Oracle has made some common-sense moves with Sun's technology, such as pairing Sun hardware with Oracle middleware in the Exalogic Elastic Cloud system. Oracle, however, has taken a public relations beating in the open source realm, where projects such as the Hudson continuous integration server and Java itself have been the subjects of controversy.
But a review of Oracle's moves during the past year reveals advances for former Sun product lines, soothing the concerns of IT pros who had committed to Sun's technology. (A notable exception has been the Sun Cloud, the cloud computing platform that never got off the ground after Oracle took charge.)
Oracle did not comment for this article, but even an official at the Apache Software Foundation, which has sparred with Oracle over Java licensing terms and control of the platform, gave Oracle a qualified nod. "By every measure, I think Oracle is a very successful technology business, so as to how Oracle as a business will do with Sun technology, I think they're going to do great," says Geir Magnusson, Apache's treasurer and co-founder of the disputed Apache Harmony project. "The problems have surfaced over the last 12 to 18 months have been sort of all around open source community."

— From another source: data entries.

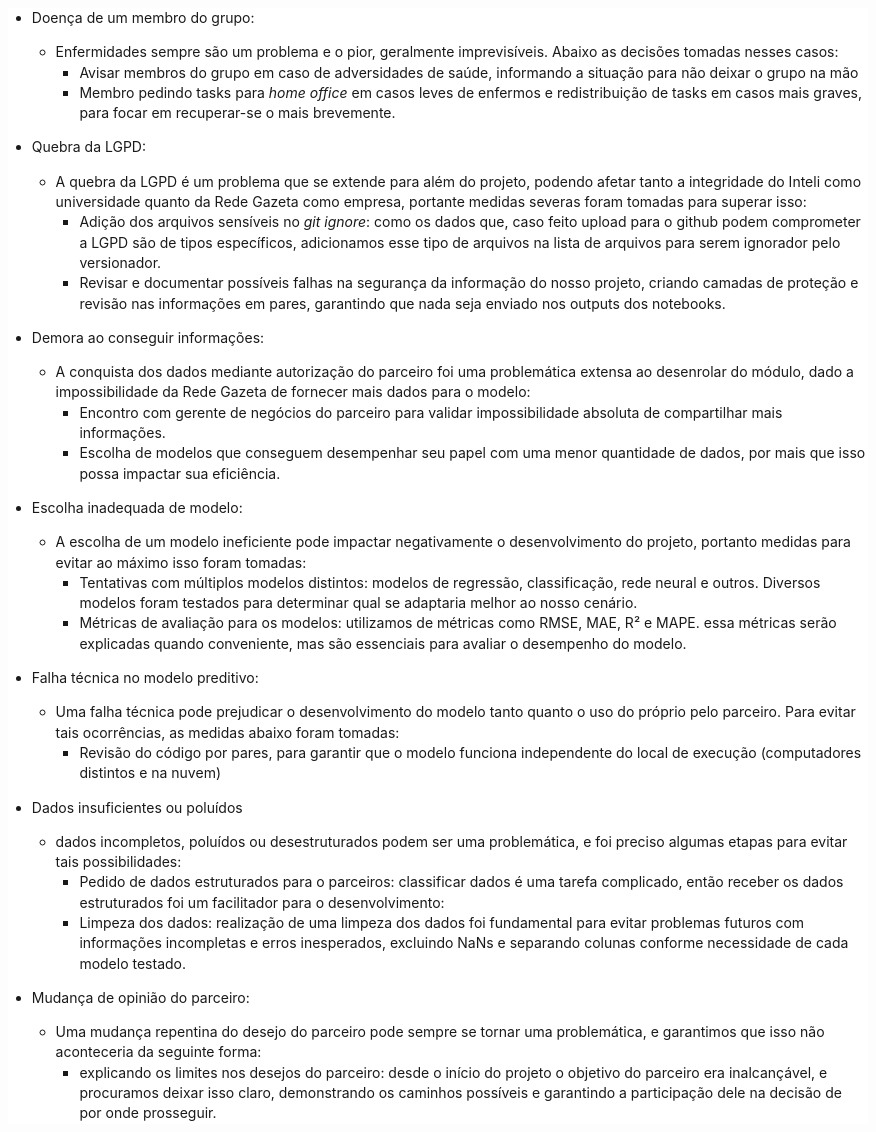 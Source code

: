 - Doença de um membro do grupo:
  - Enfermidades sempre são um problema e o pior, geralmente imprevisíveis. Abaixo as decisões tomadas nesses casos:
    - Avisar membros do grupo em caso de adversidades de saúde, informando a situação para não deixar o grupo na mão
    - Membro pedindo tasks para *home office* em casos leves de enfermos e redistribuição de tasks em casos mais graves, para focar em recuperar-se o mais brevemente.

- Quebra da LGPD:
  - A quebra da LGPD é um problema que se extende para além do projeto, podendo afetar tanto a integridade do Inteli como universidade quanto da Rede Gazeta como empresa, portante medidas severas foram tomadas para superar isso:
    - Adição dos arquivos sensíveis no *git ignore*: como os dados que, caso feito upload para o github podem comprometer a LGPD são de tipos específicos, adicionamos esse tipo de arquivos na lista de arquivos para serem ignorador pelo versionador.
    - Revisar e documentar possíveis falhas na segurança da informação do nosso projeto, criando camadas de proteção e revisão nas informações em pares, garantindo que nada seja enviado nos outputs dos notebooks.

- Demora ao conseguir informações:
  - A conquista dos dados mediante autorização do parceiro foi uma problemática extensa ao desenrolar do módulo, dado a impossibilidade da Rede Gazeta de fornecer mais dados para o modelo:
    - Encontro com gerente de negócios do parceiro para validar impossibilidade absoluta de compartilhar mais informações.
    - Escolha de modelos que conseguem desempenhar seu papel com uma menor quantidade de dados, por mais que isso possa impactar sua eficiência.

- Escolha inadequada de modelo:
  - A escolha de um modelo ineficiente pode impactar negativamente o desenvolvimento do projeto, portanto medidas para evitar ao máximo isso foram tomadas:
    - Tentativas com múltiplos modelos distintos: modelos de regressão, classificação, rede neural e outros. Diversos modelos foram testados para determinar qual se adaptaria melhor ao nosso cenário.
    - Métricas de avaliação para os modelos: utilizamos de métricas como RMSE, MAE, R² e MAPE. essa métricas serão explicadas quando conveniente, mas são essenciais para avaliar o desempenho do modelo.

- Falha técnica no modelo preditivo:
  - Uma falha técnica pode prejudicar o desenvolvimento do modelo tanto quanto o uso do próprio pelo parceiro. Para evitar tais ocorrências, as medidas abaixo foram tomadas:
    - Revisão do código por pares, para garantir que o modelo funciona independente do local de execução (computadores distintos e na nuvem)

- Dados insuficientes ou poluídos
  - dados incompletos, poluídos ou desestruturados podem ser uma problemática, e foi preciso algumas etapas para evitar tais possibilidades:
    - Pedido de dados estruturados para o parceiros: classificar dados é uma tarefa complicado, então receber os dados estruturados foi um facilitador para o desenvolvimento:
    - Limpeza dos dados: realização de uma limpeza dos dados foi fundamental para evitar problemas futuros com informações incompletas e erros inesperados, excluindo NaNs e separando colunas conforme necessidade de cada modelo testado.

- Mudança de opinião do parceiro: 
  - Uma mudança repentina do desejo do parceiro pode sempre se tornar uma problemática, e garantimos que isso não aconteceria da seguinte forma:
    - explicando os limites nos desejos do parceiro: desde o início do projeto o objetivo do parceiro era inalcançável, e procuramos deixar isso claro, demonstrando os caminhos possíveis e garantindo a participação dele na decisão de por onde prosseguir.
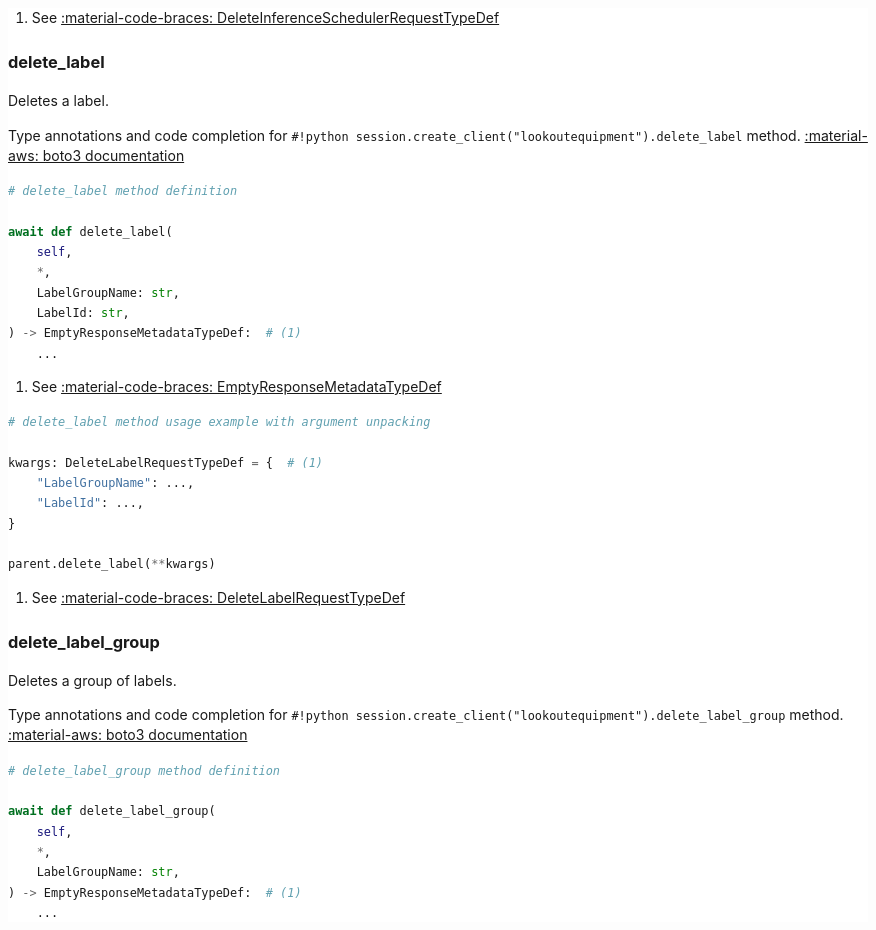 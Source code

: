1. See [:material-code-braces: DeleteInferenceSchedulerRequestTypeDef](./type_defs.md#deleteinferenceschedulerrequesttypedef)

### delete\_label

Deletes a label.

Type annotations and code completion for `#!python session.create_client("lookoutequipment").delete_label` method.
[:material-aws: boto3 documentation](https://boto3.amazonaws.com/v1/documentation/api/latest/reference/services/lookoutequipment/client/delete_label.html)

```python
# delete_label method definition

await def delete_label(
    self,
    *,
    LabelGroupName: str,
    LabelId: str,
) -> EmptyResponseMetadataTypeDef:  # (1)
    ...
```

1. See [:material-code-braces: EmptyResponseMetadataTypeDef](./type_defs.md#emptyresponsemetadatatypedef)


```python
# delete_label method usage example with argument unpacking

kwargs: DeleteLabelRequestTypeDef = {  # (1)
    "LabelGroupName": ...,
    "LabelId": ...,
}

parent.delete_label(**kwargs)
```

1. See [:material-code-braces: DeleteLabelRequestTypeDef](./type_defs.md#deletelabelrequesttypedef)

### delete\_label\_group

Deletes a group of labels.

Type annotations and code completion for `#!python session.create_client("lookoutequipment").delete_label_group` method.
[:material-aws: boto3 documentation](https://boto3.amazonaws.com/v1/documentation/api/latest/reference/services/lookoutequipment/client/delete_label_group.html)

```python
# delete_label_group method definition

await def delete_label_group(
    self,
    *,
    LabelGroupName: str,
) -> EmptyResponseMetadataTypeDef:  # (1)
    ...
```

Java: JSEE advances but disputes reign on several fronts Oracle's stewardship of Java, perhaps the most critical technology gained in the Sun acquisition, has been a mixed bag. The company in November submitted specifications for the Java Standard Editions 7 and 8, with accommodations for multicore processors and modularity, that the Java Community Process (JCP) approved in December. In September, Oracle also detailed plans to bolster the JavaFX rich Internet application platform. JavaFX 2.0 is due later this year, supporting hardware-accelerated graphics and updated UI controls.